Segundo volumen de la antología que incluye los siguientes relatos:
El hombre que fue a la Luna… dos veces de Howard Rodman
La fe de nuestros padres de Philip K. Dick
El rompecabezas humano de Larry Niven
Voy a probar suerte de Fritz Leiber
El señor Randy, mi hijo de Joe L. Hensley
Eutopía de Poul Anderson
Incidente en Moderan de David R. Bunch
La escapada de David R. Bunch
La casa de muñecas de James Cross
El sexo y/o el señor Morrison de Carol Emshwiller
¿Cantará el polvo tus alabanzas? de Damon Knight
Que en conjunto tiene mejores relatos que la primera. Dos relatos del ciclo de Moderan, historias muy originales de un mundo en permanente guerra, uno de Dick con su habitual paranoia sobre qué es la realidad. Me ha resultado curioso ver que uno de mis preferidos, Voy a probar suerte lo tenía en la memoria a pesar del tiempo transcurrido y lo mismo me pasó con La casa de muñecas.
Muy bueno.
El Gran Jugador levantó uno de los brazos envueltos en satén negro y terminado en la mano escultural, con la palma hacia abajo, y se vio que instantáneamente el señor Huesos se inmovilizaba, mientras el silbido indignado se apagó más rápido que el centelleo de un meteoro en el acero infinito del espacio. Luego, con una culta y casi susurrada voz, llegó la respuesta del hombre de negro:
—Veamos cómo aceptan esta apuesta, señores.

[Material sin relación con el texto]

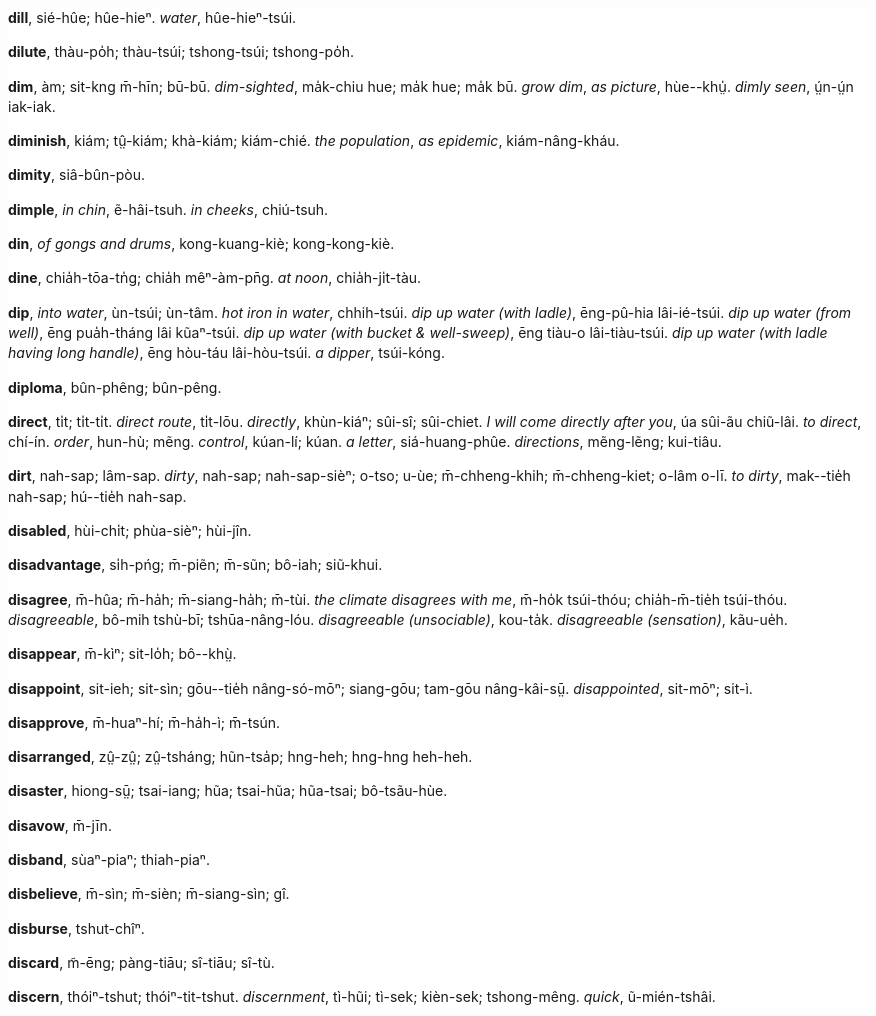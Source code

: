 **dill**, sié-hûe; hûe-hieⁿ. *water*, hûe-hieⁿ-tsúi.

**dilute**, thàu-po̍h; thàu-tsúi; tshong-tsúi; tshong-po̍h.

**dim**, àm; sit-kng m̄-hīn; bū-bū. *dim-sighted*, ma̍k-chiu hue; ma̍k hue; ma̍k bū. *grow dim*, *as picture*, hùe--khṳ̍. *dimly seen*, ṳ́n-ṳ́n iak-iak.

**diminish**, kiám; tṳ̂-kiám; khà-kiám; kiám-chié. *the population*, *as epidemic*, kiám-nâng-kháu.

**dimity**, siâ-bûn-pòu.

**dimple**, *in chin*, ẽ-hâi-tsuh. *in cheeks*, chiú-tsuh.

**din**, *of gongs and drums*, kong-kuang-kiè; kong-kong-kiè.

**dine**, chia̍h-tōa-tn̍g; chia̍h mêⁿ-àm-pn̄g. *at noon*, chia̍h-ji̍t-tàu.

**dip**, *into water*, ùn-tsúi; ùn-tâm. *hot iron in water*, chhih-tsúi. *dip up water (with ladle)*, ēng-pû-hia lâi-ié-tsúi. *dip up water (from well)*, ēng pua̍h-tháng lâi kũaⁿ-tsúi. *dip up water (with bucket & well-sweep)*, ēng tiàu-o lâi-tiàu-tsúi. *dip up water (with ladle having long handle)*, ēng hòu-táu lâi-hòu-tsúi. *a dipper*, tsúi-kóng.

**diploma**, bûn-phêng; bûn-pêng.

**direct**, ti̍t; ti̍t-ti̍t. *direct route*, ti̍t-lōu. *directly*, khùn-kiáⁿ; sûi-sî; sûi-chiet. *I will come directly after you*, úa sûi-ãu chiũ-lâi. *to direct*, chí-ín. *order*, hun-hù; mẽng. *control*, kúan-lí; kúan. *a letter*, siá-huang-phûe. *directions*, mẽng-lẽng; kui-tiâu.

**dirt**, nah-sap; lâm-sap. *dirty*, nah-sap; nah-sap-sièⁿ; o-tso; u-ùe; m̄-chheng-khih; m̄-chheng-kiet; o-lâm o-lī. *to dirty*, mak--tie̍h nah-sap; hú--tie̍h nah-sap.

**disabled**, hùi-chi̍t; phùa-sièⁿ; hùi-jîn.

**disadvantage**, si̍h-pńg; m̄-piẽn; m̄-sũn; bô-iah; siũ-khui.

**disagree**, m̄-hûa; m̄-ha̍h; m̄-siang-ha̍h; m̄-tùi. *the climate disagrees with me*, m̄-ho̍k tsúi-thóu; chia̍h-m̄-tie̍h tsúi-thóu. *disagreeable*, bô-mih tshù-bī; tshūa-nâng-lóu. *disagreeable (unsociable)*, kou-ta̍k. *disagreeable (sensation)*, kãu-ue̍h.

**disappear**, m̄-kìⁿ; sit-lo̍h; bô--khṳ̀.

**disappoint**, sit-ieh; sit-sìn; gōu--tie̍h nâng-só-mōⁿ; siang-gōu; tam-gōu nâng-kâi-sṳ̄. *disappointed*, sit-mōⁿ; sit-ì.

**disapprove**, m̄-huaⁿ-hí; m̄-ha̍h-ì; m̄-tsún.

**disarranged**, zṳ̂-zṳ̂; zṳ̂-tsháng; hũn-tsa̍p; hng-heh; hng-hng heh-heh.

**disaster**, hiong-sṳ̄; tsai-iang; hũa; tsai-hũa; hũa-tsai; bô-tsãu-hùe.

**disavow**, m̄-jīn.

**disband**, sùaⁿ-piaⁿ; thiah-piaⁿ.

**disbelieve**, m̄-sìn; m̄-sièn; m̄-siang-sìn; gî.

**disburse**, tshut-chîⁿ.

**discard**, m̃-ēng; pàng-tiāu; sî-tiāu; sî-tù.

**discern**, thóiⁿ-tshut; thóiⁿ-tit-tshut. *discernment*, tì-hũi; tì-sek; kièn-sek; tshong-mêng. *quick*, ũ-mién-tshâi.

He aquí, pensó Joe, la forma en que todas sus sospechas eran confirmadas, si tal cosa fuera necesaria. Los jugadores realmente importantes eran perfectos caballeros, generosos con los pobres.
En forma respetuosa y sólo ligeramente teñida de desaprobación, uno de los Hongos Importantes le dijo a Joe:
—Veo esa apuesta.
Joe levantó los dados con marcas de rubí.
Nunca, desde la vez que detuvo en seco el vuelo de dos huevos en un plato, o desde que ganó todas las canicas de Ironmine, o desde que se dio maña para que cuatro letras del alfabeto tiradas al aire cayeran formando con exactitud la palabra «Mamá», Joe Slattermill había logrado tal precisión en los tiros. En la mina podía hacer carambola con una piedra que sacaba de la muralla para partirle el cráneo a una rata a quince metros de distancia en la oscuridad, y a veces se divertía arrojando pedacitos de roca al lugar del que habían sido tomadas, en forma tal que se adaptaran perfectamente al agujero que las había contenido y se mantuvieran allí durante unos segundos. Algunas veces, gracias a la rapidez con que lo hacía, pudo volver a colocar de esta forma seis o siete fragmentos, tal como si armara un rompecabezas. Si Joe hubiera ido al espacio, tal vez hubiera sido capaz de pilotar seis vehículos lunares a la vez, o componer figuras de ochos alrededor de los anillos de Saturno con los ojos vendados.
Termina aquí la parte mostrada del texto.